Friday, January 28, 2011

Southeast Arizona 2011

Chiracahua National Monument in the southeast corner of Arizona is a remarkable mountain treat.  The Chiracahuas rise to over 7,000 feet as a mountain “island” above the desert.  The rock here has eroded in tall columns and balanced rocks.  The Chiracahua Apache lived here under the leadership of Cochise.  Hiking among the columns of rock and cliff views was amazing.  Don again hiked into rough terrain, but when it got really rough, he waited while I scrambled ahead for a ways.

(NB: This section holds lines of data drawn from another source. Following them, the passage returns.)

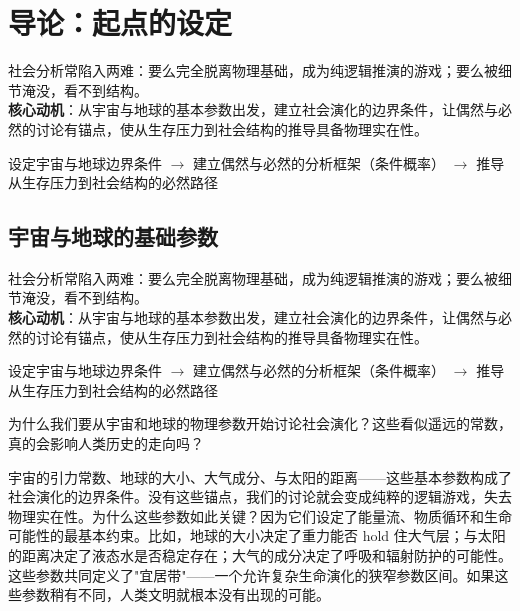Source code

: \documentclass[openany]{book} %
\begin{document}
	\chapter{导论：起点的设定}

	\begin{motivation}
		社会分析常陷入两难：要么完全脱离物理基础，成为纯逻辑推演的游戏；要么被细节淹没，看不到结构。\\
		\textbf{核心动机}：从宇宙与地球的基本参数出发，建立社会演化的边界条件，让偶然与必然的讨论有锚点，使从生存压力到社会结构的推导具备物理实在性。
	\end{motivation}

	\begin{logicmap}
		设定宇宙与地球边界条件
		$\rightarrow$ 建立偶然与必然的分析框架（条件概率）
		$\rightarrow$ 推导从生存压力到社会结构的必然路径
	\end{logicmap}

	\section{宇宙与地球的基础参数}

	\begin{motivation}
		社会分析常陷入两难：要么完全脱离物理基础，成为纯逻辑推演的游戏；要么被细节淹没，看不到结构。\\
		\textbf{核心动机}：从宇宙与地球的基本参数出发，建立社会演化的边界条件，让偶然与必然的讨论有锚点，使从生存压力到社会结构的推导具备物理实在性。
	\end{motivation}
	
	\begin{logicmap}
		设定宇宙与地球边界条件
		$\rightarrow$ 建立偶然与必然的分析框架（条件概率）
		$\rightarrow$ 推导从生存压力到社会结构的必然路径
	\end{logicmap}
	
	\begin{questionbox}
		为什么我们要从宇宙和地球的物理参数开始讨论社会演化？这些看似遥远的常数，真的会影响人类历史的走向吗？
	\end{questionbox}
	
	宇宙的引力常数、地球的大小、大气成分、与太阳的距离——这些基本参数构成了社会演化的边界条件。没有这些锚点，我们的讨论就会变成纯粹的逻辑游戏，失去物理实在性。为什么这些参数如此关键？因为它们设定了能量流、物质循环和生命可能性的最基本约束。比如，地球的大小决定了重力能否 hold 住大气层；与太阳的距离决定了液态水是否稳定存在；大气的成分决定了呼吸和辐射防护的可能性。这些参数共同定义了"宜居带"——一个允许复杂生命演化的狭窄参数区间。如果这些参数稍有不同，人类文明就根本没有出现的可能。
	
\end{document}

We camped two nights at St. David at a monastery where Mary Jo and Harvey from the Las Cruces Habitat build volunteer the rest of the winter.  Ron and Jean from the build were also passing through, so we all had dinner together to catch up and reminisce about the great time we had in Las Cruces. 

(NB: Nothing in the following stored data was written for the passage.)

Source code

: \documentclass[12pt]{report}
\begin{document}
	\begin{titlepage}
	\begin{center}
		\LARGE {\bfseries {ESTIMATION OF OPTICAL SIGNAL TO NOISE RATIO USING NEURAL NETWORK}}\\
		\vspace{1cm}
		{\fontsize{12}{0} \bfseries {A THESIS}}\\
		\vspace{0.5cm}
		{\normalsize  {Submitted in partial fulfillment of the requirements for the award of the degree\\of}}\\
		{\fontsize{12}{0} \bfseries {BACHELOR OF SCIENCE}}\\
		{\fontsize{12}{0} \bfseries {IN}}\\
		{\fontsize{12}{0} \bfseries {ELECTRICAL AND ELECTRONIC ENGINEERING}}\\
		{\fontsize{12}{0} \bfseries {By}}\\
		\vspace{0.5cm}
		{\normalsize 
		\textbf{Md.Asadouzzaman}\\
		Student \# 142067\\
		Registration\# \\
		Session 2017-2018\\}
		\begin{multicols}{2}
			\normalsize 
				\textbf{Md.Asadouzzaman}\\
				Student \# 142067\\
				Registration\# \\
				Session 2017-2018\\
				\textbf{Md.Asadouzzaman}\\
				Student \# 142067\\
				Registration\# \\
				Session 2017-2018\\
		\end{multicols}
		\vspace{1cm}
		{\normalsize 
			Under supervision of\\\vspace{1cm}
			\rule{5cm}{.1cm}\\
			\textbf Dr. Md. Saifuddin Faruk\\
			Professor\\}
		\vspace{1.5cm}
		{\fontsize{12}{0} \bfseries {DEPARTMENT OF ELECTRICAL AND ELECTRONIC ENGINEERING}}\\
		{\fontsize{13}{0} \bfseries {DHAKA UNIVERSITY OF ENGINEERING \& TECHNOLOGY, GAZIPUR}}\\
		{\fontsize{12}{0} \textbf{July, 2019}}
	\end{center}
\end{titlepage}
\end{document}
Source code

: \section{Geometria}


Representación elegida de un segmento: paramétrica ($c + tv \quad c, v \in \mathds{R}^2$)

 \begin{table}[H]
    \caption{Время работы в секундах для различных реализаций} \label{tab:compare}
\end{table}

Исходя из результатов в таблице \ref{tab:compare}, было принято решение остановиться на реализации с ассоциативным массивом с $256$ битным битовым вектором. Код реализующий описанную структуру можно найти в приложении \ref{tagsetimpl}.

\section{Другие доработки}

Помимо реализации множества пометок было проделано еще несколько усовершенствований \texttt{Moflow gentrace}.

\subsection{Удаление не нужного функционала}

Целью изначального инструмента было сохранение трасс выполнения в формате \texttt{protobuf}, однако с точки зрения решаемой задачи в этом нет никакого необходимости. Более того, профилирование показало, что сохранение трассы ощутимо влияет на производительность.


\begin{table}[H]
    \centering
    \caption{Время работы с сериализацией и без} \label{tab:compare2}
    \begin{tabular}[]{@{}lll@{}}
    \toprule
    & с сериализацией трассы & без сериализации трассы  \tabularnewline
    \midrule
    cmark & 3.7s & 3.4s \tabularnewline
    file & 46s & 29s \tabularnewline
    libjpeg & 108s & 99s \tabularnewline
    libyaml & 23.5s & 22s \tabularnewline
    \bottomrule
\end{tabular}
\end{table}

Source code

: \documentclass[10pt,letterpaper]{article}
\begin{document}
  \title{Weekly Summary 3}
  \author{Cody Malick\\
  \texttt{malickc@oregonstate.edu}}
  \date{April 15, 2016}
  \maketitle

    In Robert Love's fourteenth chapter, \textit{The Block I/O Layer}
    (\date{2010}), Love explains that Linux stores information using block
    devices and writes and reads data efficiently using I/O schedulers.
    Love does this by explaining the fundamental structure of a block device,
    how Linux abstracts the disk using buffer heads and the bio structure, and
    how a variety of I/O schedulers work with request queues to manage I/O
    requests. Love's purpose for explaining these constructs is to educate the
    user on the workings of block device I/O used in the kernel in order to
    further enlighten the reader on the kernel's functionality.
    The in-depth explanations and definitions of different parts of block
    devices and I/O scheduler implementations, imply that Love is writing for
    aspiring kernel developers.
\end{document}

We spent a day in Tombstone where we watched the gunfight at the OK Corral and saw the graves at Boot Hill.  The OK Corral is a reproduction, but the show there explained the events leading to the infamous shoot-out.  The Earp brothers were not universally considered the good guys; they may have fired the first shots that killed some of the area’s questionable cowboys.

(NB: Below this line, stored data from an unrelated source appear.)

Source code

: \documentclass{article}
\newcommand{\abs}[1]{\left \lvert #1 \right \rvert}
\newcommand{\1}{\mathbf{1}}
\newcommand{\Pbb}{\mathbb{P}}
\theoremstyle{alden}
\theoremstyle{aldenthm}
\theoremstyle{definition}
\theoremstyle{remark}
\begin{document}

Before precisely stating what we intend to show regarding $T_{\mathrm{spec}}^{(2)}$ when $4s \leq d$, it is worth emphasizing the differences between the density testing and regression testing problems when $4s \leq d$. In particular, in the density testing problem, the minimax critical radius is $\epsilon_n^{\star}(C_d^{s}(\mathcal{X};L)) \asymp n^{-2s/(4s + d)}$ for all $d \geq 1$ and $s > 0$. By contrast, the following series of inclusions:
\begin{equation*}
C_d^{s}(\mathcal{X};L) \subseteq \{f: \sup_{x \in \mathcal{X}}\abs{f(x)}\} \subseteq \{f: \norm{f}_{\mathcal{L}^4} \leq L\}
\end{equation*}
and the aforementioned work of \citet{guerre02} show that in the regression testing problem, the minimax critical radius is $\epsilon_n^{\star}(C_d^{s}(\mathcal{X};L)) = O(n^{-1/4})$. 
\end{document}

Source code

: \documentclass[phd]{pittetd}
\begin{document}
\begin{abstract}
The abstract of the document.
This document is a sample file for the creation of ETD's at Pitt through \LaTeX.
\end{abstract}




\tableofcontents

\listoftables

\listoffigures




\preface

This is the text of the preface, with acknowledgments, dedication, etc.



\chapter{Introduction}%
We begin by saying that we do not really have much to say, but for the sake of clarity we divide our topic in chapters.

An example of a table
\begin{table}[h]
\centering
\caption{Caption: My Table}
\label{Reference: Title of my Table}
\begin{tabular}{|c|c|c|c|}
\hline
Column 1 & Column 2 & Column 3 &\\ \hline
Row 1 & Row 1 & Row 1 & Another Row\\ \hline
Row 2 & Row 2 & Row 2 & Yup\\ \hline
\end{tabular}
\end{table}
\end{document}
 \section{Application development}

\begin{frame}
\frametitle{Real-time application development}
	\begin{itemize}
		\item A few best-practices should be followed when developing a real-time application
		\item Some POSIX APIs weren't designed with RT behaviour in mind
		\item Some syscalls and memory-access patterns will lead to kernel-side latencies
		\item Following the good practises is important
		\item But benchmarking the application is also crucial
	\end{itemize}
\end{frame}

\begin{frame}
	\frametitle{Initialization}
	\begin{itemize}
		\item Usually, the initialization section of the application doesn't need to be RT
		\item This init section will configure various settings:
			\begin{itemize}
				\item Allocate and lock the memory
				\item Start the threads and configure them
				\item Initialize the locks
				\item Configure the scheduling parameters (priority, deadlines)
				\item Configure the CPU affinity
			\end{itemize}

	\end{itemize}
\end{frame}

We thoroughly enjoyed the Bird Cage Theatre museum.  This bar closed when the mines closed in 1889; it was boarded up for nearly 50 years, untouched.  When it opened as a museum in the 1930’s, everything was intact, even the poker table where a game went on for eight years straight in the 1880’s.  The Birdcage was the inspiration for the Lillian Russell song that debuted on this stage, “Bird in a Gilded Cage,” referring to the girls who served more than drinks to men in the box seats above the main floor of the theatre.  Wyatt Earp met his second wife there, where she offered “negotiable affection.”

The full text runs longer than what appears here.